### Exercise materials
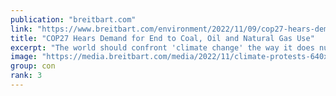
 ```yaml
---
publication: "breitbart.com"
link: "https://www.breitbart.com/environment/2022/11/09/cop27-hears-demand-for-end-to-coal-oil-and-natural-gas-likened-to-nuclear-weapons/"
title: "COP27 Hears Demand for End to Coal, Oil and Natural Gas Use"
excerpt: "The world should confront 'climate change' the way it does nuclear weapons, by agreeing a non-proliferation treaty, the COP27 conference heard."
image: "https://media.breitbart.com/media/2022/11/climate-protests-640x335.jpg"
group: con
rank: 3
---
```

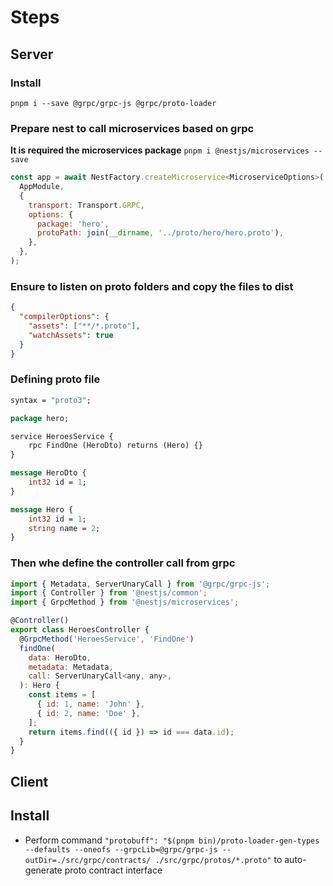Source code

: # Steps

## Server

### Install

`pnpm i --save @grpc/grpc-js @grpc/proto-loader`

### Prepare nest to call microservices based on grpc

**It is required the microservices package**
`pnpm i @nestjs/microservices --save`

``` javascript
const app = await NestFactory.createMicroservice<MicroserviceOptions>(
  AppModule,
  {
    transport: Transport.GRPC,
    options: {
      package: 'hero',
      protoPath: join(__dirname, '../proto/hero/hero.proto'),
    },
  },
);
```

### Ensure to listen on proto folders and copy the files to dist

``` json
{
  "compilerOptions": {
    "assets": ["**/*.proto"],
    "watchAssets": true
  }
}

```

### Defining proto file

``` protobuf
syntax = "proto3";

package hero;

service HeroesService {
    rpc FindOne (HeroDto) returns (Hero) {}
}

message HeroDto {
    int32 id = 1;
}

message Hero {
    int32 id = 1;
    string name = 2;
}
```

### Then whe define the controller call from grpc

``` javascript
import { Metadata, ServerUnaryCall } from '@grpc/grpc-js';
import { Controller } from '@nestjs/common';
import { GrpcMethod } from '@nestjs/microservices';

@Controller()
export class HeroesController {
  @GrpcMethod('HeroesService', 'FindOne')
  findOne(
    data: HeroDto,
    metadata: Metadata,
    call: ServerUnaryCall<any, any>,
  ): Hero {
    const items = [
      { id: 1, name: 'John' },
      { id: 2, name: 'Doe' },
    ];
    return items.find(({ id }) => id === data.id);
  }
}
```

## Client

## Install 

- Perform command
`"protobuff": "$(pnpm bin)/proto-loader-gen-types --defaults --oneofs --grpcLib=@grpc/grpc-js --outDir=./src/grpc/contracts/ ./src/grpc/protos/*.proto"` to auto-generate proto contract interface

...

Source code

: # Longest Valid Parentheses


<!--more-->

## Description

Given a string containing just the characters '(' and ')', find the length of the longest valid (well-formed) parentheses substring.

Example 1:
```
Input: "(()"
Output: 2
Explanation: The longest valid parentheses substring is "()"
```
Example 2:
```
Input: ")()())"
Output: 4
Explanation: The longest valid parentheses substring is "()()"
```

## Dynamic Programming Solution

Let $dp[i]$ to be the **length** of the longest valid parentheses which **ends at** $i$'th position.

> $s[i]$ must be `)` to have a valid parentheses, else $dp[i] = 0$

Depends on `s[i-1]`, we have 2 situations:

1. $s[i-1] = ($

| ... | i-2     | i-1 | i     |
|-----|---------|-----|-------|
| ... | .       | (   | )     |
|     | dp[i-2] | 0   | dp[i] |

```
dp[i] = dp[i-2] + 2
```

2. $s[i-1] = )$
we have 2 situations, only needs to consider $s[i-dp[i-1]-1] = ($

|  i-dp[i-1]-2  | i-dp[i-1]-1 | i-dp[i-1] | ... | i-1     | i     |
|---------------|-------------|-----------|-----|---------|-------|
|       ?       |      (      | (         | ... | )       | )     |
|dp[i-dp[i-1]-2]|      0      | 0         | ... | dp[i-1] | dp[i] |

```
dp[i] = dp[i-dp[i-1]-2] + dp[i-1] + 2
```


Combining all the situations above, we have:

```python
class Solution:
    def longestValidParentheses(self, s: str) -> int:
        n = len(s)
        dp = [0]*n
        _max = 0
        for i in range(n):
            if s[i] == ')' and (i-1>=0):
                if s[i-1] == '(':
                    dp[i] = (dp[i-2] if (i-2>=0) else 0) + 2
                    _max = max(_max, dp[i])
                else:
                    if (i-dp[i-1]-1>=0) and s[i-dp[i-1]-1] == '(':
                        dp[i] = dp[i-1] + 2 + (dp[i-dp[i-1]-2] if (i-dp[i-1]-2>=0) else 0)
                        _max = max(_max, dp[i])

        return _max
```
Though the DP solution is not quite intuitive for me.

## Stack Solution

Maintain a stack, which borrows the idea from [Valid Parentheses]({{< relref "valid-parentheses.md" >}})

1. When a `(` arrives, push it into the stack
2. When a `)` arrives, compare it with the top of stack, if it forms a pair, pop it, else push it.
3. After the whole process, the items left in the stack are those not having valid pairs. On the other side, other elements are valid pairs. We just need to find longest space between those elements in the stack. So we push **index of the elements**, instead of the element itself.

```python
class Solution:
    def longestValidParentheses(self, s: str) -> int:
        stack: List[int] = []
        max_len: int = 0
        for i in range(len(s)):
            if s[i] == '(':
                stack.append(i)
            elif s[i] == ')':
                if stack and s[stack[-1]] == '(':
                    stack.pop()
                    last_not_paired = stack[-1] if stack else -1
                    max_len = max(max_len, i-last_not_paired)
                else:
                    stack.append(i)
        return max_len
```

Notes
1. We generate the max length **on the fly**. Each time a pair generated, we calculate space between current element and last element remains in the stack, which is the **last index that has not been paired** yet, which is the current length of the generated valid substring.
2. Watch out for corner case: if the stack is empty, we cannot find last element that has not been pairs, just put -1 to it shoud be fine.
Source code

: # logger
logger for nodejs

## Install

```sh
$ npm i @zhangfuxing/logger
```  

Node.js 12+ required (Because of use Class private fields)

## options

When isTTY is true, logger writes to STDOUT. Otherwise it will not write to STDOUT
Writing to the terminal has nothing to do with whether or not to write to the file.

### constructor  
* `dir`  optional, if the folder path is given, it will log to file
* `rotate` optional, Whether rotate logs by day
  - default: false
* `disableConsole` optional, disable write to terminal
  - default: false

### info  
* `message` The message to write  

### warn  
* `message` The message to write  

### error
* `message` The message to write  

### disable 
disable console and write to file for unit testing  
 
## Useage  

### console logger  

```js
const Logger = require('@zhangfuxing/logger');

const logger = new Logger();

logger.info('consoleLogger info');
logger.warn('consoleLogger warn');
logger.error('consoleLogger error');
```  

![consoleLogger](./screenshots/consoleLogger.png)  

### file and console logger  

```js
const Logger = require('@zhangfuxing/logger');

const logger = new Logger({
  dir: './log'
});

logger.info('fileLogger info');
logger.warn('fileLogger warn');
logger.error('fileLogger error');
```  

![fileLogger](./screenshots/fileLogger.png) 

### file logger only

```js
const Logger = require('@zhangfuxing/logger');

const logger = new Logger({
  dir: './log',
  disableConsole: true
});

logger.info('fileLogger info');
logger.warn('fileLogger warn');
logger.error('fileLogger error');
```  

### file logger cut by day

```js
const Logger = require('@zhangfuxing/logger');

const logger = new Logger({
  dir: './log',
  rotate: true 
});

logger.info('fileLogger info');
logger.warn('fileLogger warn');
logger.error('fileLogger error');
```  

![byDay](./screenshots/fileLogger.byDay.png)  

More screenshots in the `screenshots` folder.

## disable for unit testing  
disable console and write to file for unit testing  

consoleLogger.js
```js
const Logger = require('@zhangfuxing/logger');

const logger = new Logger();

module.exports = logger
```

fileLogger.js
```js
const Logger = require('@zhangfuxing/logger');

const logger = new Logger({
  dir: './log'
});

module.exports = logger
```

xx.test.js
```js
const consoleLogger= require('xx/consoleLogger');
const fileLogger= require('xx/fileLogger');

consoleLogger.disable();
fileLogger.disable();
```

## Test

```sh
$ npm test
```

==

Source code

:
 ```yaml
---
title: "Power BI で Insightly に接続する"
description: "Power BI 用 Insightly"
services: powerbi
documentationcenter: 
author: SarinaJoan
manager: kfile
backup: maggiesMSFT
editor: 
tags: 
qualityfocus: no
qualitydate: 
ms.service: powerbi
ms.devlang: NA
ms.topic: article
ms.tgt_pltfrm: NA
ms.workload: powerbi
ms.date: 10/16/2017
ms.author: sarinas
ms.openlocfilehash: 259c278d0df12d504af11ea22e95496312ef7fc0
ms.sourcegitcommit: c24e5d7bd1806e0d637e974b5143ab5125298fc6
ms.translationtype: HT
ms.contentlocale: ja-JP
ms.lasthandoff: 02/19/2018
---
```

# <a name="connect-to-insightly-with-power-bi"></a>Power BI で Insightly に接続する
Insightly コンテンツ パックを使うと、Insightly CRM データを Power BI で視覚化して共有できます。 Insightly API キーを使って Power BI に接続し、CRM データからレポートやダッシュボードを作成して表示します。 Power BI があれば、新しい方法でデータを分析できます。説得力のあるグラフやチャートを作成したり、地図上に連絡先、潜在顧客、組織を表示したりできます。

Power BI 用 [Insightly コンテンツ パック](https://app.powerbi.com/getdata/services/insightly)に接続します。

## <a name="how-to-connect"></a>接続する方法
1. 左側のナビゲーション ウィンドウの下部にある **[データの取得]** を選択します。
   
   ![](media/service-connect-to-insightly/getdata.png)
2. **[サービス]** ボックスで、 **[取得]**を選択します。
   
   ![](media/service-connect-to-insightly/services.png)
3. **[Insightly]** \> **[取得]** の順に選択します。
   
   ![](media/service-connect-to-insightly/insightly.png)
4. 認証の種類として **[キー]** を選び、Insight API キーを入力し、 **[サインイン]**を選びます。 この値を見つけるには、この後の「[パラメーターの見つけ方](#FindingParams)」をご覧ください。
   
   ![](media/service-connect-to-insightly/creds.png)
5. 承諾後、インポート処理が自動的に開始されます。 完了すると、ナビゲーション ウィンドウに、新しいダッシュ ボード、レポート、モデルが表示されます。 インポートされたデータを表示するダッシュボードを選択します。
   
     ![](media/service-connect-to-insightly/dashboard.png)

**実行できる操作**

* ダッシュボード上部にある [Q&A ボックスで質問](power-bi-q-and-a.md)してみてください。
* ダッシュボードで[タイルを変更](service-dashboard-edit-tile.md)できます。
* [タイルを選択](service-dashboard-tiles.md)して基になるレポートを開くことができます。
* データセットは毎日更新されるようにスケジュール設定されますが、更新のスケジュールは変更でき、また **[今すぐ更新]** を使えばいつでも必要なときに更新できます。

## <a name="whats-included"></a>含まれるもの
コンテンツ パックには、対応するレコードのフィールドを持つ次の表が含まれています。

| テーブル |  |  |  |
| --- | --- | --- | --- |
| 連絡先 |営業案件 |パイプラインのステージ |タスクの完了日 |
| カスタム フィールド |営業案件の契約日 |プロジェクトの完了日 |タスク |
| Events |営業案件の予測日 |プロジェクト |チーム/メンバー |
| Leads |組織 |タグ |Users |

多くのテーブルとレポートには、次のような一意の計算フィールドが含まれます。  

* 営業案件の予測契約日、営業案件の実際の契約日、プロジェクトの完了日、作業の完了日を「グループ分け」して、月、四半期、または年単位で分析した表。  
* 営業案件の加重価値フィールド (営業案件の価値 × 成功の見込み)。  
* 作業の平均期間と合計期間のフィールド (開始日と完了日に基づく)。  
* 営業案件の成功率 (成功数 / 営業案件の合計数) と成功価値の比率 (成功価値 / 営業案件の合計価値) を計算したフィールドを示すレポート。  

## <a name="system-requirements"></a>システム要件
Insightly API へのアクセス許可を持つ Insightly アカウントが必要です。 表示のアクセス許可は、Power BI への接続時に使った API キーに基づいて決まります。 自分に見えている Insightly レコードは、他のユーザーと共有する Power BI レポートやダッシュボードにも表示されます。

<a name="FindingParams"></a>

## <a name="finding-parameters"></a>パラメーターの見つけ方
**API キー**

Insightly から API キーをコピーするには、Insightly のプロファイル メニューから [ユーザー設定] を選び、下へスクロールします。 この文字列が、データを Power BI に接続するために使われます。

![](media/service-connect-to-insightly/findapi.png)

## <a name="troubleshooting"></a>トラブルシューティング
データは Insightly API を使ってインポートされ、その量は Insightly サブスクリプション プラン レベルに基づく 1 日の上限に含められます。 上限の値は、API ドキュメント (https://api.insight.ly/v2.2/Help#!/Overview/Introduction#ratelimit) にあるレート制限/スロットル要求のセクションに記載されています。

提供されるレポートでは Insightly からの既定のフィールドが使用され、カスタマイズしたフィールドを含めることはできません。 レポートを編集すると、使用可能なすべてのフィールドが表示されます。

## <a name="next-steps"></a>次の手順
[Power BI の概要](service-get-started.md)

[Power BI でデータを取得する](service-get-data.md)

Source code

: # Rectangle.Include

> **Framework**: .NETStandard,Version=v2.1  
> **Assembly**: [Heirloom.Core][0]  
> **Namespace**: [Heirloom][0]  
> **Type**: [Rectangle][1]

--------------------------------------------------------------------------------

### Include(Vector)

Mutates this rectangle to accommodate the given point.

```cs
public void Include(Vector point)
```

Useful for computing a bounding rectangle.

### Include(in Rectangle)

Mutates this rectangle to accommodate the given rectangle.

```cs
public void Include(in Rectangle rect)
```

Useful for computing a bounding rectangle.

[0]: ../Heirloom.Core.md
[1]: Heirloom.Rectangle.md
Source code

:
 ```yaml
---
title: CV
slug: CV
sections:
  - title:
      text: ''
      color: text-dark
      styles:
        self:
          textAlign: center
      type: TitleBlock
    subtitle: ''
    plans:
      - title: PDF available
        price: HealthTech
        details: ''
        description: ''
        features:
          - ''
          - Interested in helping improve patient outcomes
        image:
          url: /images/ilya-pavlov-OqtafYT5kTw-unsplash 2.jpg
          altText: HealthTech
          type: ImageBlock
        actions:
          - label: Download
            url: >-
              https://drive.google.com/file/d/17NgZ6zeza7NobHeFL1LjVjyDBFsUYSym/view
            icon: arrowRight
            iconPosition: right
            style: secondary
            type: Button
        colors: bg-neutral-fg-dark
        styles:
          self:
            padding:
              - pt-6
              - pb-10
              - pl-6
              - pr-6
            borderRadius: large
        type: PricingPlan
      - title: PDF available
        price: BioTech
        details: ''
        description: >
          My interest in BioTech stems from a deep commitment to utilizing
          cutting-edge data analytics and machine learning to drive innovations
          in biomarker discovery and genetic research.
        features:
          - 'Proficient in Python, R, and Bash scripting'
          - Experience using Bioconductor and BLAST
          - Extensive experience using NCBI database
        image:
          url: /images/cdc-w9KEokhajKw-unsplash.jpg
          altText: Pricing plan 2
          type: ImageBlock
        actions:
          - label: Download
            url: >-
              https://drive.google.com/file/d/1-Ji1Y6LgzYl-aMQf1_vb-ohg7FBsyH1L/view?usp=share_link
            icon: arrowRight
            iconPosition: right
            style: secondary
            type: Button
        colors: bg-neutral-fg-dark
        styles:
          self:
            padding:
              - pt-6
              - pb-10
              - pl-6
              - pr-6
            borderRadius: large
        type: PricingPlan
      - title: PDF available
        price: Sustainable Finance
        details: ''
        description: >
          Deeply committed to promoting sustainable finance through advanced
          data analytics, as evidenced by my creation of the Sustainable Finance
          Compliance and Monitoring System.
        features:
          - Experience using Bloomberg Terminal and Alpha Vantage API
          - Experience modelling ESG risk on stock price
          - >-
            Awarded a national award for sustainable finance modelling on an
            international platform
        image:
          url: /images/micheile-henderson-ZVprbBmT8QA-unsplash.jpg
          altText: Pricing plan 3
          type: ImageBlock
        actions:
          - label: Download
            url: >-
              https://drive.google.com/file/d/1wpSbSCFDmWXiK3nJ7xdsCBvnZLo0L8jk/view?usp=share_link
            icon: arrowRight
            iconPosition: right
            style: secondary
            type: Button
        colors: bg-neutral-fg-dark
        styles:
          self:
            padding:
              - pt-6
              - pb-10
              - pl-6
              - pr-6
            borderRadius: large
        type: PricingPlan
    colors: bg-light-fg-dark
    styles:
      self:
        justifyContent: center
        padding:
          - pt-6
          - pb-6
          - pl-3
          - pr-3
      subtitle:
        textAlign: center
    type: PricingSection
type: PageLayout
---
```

### Task instructions
Copy out all lines from the records where the word "this" appears.

### Finished task
Mutates this rectangle to accommodate the given point.
Mutates this rectangle to accommodate the given rectangle.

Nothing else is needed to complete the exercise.